God shows up in those book margins on occasion. But I also, nearly always, observe God showing up on the margins of our lives as well. That makes me wonder if our spiritual centers just may not always be where we think they are.
Often, we consider those centers to be where we are most comfortable. Think of a lump of clay on a potter’s wheel. That clay needs to sit on the center of the wheel in order to be worked and shaped. I’ve dabbled in “throwing pots” so I know the disaster of being off-center.
In daily life, however, I’ve both observed and experienced that the spiritual center of a person’s life isn’t always found in the “comfortable.” My mind is drawn to the now-cliché sentence “to comfort the afflicted, and afflict the comfortable.”
For years, I’ve thought that phrase was coined by some famous preacher or theologian, because it’s often quoted in the context of what preachers are called to do (but do too rarely). To my surprise, the phrase was created by a Chicago journalist, Finley Peter Dunne, in 1902.
Afflicting the comfortable and comforting the afflicted are both “center actions.” So that begs this question: Where do followers of Jesus find that center? To read the stories about Old Testament prophets and Jesus, plus men like Martin Luther King Jr., many religious people are off-center.
Prophets demanded that kings and even Israel move away from their center of religious practices of purity and sacrifice to care for the widows and orphans. Jesus challenged the religious leaders to reach beyond their center tradition keeping when that failed to be humane and compassion.
Martin Luther King Jr. challenged the political and religious center-keepers to join him in standing side-by-side with the poor, the stranger, the victims of rampant racial and economic injustice.

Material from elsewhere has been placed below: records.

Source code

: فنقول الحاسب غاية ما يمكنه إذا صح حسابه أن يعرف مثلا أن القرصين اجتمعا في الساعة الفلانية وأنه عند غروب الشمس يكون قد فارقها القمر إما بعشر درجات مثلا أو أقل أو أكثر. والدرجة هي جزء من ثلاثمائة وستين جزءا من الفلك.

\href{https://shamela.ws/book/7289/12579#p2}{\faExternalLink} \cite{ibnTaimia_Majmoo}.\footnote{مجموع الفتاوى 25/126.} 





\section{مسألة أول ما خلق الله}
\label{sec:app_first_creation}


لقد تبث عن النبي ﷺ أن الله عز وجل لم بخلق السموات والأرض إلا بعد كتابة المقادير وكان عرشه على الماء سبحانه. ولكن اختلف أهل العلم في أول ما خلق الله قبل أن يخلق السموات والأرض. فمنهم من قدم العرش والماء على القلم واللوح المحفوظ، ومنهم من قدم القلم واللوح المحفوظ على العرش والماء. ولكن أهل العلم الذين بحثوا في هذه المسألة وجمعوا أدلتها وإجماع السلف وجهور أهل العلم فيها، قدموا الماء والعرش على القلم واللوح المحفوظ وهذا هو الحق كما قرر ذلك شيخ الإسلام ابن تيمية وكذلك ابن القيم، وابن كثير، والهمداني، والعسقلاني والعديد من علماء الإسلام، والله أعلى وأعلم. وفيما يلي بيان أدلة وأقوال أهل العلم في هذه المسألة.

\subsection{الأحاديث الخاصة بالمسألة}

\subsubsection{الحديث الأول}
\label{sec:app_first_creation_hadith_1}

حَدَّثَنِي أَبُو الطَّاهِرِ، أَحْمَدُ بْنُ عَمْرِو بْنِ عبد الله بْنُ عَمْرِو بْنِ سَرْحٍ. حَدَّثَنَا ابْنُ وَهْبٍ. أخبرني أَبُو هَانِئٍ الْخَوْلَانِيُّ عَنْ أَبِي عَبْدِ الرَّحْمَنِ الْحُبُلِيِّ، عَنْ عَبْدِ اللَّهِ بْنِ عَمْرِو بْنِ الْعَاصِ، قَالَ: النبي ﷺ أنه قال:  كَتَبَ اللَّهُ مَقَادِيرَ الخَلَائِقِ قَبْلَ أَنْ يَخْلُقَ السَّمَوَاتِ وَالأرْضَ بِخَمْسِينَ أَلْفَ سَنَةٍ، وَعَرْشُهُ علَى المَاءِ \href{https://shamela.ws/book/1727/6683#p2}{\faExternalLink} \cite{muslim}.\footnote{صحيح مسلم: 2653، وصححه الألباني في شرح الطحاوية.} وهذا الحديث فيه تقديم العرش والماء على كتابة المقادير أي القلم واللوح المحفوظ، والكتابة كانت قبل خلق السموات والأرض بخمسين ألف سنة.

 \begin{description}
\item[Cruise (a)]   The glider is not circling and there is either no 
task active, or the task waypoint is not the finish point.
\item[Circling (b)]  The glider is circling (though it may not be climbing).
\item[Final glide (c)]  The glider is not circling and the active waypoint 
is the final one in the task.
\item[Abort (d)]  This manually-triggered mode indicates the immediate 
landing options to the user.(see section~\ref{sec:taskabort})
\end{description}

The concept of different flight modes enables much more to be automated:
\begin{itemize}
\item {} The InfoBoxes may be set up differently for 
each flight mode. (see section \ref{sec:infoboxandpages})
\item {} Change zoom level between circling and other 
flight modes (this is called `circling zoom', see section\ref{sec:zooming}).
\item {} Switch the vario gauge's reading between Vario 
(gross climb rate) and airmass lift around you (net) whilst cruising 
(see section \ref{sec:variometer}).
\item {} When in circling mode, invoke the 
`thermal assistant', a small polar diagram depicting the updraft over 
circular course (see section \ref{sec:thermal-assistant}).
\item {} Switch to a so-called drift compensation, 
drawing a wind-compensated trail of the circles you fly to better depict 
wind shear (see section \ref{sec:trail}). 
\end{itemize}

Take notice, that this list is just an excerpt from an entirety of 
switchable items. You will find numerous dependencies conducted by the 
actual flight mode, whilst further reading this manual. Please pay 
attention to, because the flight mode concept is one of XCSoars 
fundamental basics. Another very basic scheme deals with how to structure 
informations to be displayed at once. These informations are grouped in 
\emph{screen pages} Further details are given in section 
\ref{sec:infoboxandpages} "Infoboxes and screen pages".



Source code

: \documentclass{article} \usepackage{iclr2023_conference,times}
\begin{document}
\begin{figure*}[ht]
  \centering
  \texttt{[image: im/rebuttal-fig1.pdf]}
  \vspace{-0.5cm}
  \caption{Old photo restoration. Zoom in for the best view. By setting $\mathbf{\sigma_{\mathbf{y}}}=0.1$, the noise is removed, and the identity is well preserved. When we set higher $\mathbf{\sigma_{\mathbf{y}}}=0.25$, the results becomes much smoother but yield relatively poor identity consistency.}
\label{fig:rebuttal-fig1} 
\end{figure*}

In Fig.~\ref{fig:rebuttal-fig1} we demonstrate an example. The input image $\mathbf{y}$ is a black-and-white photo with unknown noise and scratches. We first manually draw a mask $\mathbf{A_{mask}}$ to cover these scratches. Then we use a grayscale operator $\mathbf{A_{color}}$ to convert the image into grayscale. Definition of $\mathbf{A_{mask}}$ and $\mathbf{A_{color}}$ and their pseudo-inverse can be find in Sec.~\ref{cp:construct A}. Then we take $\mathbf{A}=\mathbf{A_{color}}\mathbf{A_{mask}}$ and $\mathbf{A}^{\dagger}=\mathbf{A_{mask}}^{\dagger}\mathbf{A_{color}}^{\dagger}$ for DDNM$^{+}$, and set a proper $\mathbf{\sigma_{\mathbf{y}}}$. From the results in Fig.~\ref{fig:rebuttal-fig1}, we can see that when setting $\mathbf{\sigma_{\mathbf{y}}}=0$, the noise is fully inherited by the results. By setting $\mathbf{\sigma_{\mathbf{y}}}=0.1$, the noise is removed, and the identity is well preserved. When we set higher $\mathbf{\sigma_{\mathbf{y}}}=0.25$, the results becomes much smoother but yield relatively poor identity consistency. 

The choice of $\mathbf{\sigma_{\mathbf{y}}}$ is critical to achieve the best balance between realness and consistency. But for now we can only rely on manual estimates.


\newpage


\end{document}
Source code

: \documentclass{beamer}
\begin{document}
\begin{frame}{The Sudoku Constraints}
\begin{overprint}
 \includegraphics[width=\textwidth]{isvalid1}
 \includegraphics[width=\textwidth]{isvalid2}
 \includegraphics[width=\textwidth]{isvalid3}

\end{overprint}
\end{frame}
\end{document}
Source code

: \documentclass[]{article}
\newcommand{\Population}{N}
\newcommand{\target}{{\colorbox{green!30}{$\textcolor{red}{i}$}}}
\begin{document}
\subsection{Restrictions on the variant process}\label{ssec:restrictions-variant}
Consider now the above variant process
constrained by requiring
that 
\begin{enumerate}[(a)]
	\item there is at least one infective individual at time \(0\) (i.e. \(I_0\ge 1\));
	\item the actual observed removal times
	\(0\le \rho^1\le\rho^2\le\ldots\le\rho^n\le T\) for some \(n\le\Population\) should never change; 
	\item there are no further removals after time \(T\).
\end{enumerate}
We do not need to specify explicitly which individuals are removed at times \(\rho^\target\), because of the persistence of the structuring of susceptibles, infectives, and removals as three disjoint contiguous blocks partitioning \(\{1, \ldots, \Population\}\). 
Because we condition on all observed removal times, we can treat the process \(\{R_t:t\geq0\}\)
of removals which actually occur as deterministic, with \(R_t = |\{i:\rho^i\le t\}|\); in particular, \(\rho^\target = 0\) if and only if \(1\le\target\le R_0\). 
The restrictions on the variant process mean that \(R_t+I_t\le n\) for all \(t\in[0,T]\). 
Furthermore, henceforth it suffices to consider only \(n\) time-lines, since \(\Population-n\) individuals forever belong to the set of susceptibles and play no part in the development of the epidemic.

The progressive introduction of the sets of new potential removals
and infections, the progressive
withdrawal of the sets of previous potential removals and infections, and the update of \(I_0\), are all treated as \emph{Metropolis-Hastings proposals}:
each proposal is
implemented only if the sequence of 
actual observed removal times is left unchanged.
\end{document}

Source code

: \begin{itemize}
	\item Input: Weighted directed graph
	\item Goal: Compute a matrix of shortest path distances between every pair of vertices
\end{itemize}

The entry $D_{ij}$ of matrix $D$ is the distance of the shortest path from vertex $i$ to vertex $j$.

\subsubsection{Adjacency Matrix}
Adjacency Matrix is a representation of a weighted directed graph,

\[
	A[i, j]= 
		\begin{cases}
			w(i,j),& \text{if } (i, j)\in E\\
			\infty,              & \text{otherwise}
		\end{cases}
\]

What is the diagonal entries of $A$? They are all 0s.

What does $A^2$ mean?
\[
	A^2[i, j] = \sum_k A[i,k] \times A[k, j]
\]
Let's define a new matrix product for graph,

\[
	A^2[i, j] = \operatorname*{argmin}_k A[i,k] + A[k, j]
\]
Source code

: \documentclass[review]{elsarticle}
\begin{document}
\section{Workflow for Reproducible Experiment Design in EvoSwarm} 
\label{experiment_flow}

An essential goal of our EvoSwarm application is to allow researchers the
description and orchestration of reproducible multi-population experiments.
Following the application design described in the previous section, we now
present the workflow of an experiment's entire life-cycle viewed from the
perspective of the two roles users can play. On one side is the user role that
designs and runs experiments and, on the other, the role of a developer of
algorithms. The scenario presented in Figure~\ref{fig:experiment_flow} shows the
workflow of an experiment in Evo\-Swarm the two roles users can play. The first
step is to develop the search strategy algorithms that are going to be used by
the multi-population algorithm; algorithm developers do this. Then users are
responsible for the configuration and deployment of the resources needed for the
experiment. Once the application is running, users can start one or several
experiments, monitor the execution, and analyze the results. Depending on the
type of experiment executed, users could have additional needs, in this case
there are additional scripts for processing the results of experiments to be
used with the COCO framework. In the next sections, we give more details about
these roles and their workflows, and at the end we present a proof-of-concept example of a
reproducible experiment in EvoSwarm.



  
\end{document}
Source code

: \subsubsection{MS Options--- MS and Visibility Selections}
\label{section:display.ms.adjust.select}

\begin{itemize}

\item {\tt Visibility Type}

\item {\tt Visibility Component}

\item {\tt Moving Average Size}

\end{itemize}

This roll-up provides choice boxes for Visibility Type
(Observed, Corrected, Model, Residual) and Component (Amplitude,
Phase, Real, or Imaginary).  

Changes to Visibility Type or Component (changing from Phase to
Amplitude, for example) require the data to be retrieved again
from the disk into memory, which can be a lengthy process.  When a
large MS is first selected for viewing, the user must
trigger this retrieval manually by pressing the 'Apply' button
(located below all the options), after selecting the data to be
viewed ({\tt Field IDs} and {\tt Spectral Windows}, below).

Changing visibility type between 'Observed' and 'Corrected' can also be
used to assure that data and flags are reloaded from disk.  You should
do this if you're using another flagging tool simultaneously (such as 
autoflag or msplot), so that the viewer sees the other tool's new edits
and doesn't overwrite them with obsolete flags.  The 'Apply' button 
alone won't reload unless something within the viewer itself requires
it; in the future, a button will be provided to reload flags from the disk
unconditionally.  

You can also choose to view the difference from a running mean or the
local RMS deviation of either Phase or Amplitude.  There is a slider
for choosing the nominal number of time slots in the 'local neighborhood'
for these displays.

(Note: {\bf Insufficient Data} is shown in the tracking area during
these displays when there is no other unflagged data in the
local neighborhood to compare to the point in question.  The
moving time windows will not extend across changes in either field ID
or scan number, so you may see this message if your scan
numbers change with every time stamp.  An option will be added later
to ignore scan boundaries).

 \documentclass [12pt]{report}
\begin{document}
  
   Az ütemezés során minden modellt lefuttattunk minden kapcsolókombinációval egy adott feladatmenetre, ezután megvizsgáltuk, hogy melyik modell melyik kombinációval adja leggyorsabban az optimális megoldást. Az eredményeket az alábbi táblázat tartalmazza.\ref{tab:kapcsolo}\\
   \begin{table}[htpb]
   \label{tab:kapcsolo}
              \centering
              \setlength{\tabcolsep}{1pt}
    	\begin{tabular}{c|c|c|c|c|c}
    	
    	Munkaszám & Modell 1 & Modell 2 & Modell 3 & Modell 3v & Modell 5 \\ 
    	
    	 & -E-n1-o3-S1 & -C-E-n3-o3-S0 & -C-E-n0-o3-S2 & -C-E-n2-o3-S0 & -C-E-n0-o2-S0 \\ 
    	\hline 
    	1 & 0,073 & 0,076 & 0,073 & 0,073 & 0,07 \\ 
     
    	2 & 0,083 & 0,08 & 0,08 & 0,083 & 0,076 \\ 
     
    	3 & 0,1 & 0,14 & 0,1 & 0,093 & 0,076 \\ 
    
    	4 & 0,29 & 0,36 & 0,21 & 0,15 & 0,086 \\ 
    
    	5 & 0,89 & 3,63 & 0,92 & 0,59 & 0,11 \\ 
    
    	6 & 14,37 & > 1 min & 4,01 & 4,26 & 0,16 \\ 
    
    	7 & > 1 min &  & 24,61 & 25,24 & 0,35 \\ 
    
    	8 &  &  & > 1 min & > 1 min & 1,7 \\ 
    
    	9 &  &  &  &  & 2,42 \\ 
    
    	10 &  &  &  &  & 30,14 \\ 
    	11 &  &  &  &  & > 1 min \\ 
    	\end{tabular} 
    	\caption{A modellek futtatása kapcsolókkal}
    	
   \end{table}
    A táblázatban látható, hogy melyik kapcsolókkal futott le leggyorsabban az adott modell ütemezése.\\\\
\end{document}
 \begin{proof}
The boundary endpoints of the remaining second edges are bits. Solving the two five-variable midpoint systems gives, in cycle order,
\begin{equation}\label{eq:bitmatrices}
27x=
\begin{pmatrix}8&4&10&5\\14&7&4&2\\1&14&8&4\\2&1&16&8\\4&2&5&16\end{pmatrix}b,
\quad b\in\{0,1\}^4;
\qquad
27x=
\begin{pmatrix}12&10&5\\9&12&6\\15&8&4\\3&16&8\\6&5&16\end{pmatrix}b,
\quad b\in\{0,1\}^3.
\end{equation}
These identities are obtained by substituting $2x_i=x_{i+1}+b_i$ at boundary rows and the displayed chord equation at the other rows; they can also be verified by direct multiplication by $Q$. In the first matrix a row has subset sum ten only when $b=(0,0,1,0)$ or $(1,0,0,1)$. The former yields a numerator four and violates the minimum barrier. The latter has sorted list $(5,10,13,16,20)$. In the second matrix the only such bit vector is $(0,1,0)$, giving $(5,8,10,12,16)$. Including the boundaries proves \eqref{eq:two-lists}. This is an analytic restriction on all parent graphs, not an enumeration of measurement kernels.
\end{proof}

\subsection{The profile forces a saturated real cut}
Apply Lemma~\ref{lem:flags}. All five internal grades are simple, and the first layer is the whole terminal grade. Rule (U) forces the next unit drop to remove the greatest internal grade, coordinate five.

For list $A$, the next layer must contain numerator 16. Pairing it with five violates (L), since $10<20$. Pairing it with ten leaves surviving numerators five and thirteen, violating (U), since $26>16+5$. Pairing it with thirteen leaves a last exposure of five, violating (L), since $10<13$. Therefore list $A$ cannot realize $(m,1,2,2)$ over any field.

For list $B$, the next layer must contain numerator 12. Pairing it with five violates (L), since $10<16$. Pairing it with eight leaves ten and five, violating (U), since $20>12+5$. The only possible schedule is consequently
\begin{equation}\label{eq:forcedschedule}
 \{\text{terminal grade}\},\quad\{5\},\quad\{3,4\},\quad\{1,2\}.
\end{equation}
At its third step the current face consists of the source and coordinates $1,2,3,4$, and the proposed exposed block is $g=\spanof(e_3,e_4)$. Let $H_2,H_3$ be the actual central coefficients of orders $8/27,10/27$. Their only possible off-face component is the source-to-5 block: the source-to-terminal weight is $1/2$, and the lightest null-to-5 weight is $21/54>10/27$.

Countless others have taken up MLK’s cry and passion today. And rightly so.
Very well-meaning church folks believe their “right beliefs,” their traditional orthodox practices, are the center of what God wants in their lives. But I’m often convinced that we who hold to that belief could actually be off-center.
God is more often calling us to reach out to those persons, even to those social/economic/ecological causes, that are on the margins of politically and religiously correct perceptions. King’s famous “Letter from Birmingham Jail” is a good illustration of this.
While in that Birmingham jail as an arrested demonstrator, King received a letter from eight well-respected, white clergymen who cautioned him to bide his time and be measured in his quest for justice. His very long letter explained why injustice anywhere threatened justice everywhere.
To MLK, biding time was the center position for too many people. Injustice lived in the margins of society. Yet God lived in those margins of injustice. God still lives in those margins of injustice.
Thus, followers of Jesus are daily called to step away from their safe centers. We are called to join God, Jesus, MLK, and whoever else is moved by authentic compassion, and by authentic efforts to rebalance the social, religious and cultural imbalances we’re bombarded with each day.
But we are so often comfortable in the centers we have created for ourselves. Ironically, we’re too often off-center and don’t even realize it. Maybe we can find our real faith centers on the margins.